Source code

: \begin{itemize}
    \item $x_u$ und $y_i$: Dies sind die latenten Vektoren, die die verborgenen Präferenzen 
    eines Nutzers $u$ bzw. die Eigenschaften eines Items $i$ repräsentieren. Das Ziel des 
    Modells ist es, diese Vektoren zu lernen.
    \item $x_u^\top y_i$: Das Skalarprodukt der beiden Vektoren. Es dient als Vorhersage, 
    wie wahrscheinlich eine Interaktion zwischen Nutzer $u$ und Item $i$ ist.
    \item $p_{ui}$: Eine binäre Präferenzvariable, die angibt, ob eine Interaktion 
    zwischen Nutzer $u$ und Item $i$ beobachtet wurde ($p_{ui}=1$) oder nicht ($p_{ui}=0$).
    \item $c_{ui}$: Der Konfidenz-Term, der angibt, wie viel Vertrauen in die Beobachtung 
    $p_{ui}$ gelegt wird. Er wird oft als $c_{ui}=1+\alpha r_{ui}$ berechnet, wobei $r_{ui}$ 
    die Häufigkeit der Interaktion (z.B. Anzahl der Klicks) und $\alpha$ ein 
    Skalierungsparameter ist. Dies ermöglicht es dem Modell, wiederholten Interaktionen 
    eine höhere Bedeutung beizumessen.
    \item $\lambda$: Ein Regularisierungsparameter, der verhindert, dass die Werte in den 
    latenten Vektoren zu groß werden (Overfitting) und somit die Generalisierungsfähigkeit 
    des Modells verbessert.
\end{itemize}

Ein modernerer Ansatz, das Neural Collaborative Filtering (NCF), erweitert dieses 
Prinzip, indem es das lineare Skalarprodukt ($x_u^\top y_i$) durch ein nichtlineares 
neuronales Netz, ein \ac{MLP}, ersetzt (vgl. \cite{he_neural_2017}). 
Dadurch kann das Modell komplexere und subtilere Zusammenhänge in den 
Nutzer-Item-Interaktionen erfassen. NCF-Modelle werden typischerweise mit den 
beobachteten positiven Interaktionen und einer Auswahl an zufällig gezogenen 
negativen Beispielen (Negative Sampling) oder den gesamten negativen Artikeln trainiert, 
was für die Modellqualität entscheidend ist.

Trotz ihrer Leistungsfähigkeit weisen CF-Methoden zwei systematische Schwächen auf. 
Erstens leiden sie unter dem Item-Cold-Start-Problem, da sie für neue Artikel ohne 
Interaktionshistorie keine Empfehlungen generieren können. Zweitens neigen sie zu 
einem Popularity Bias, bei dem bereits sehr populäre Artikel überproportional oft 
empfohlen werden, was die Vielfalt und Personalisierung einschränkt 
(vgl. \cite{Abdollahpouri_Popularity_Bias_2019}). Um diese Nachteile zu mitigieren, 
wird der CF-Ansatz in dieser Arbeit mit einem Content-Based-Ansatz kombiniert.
━━━━━━━━━━━━━━━━
● **PROBLEM STATEMENT**
Give back, word for word, only the lines above from the line holding "Ein modernerer Ansatz, das" to the line holding "beobachteten positiven Interaktionen", both included.

● **YOUR SOLUTION**
Ein modernerer Ansatz, das Neural Collaborative Filtering (NCF), erweitert dieses 
Prinzip, indem es das lineare Skalarprodukt ($x_u^\top y_i$) durch ein nichtlineares 
neuronales Netz, ein \ac{MLP}, ersetzt (vgl. \cite{he_neural_2017}). 
Dadurch kann das Modell komplexere und subtilere Zusammenhänge in den 
Nutzer-Item-Interaktionen erfassen. NCF-Modelle werden typischerweise mit den 
beobachteten positiven Interaktionen und einer Auswahl an zufällig gezogenen 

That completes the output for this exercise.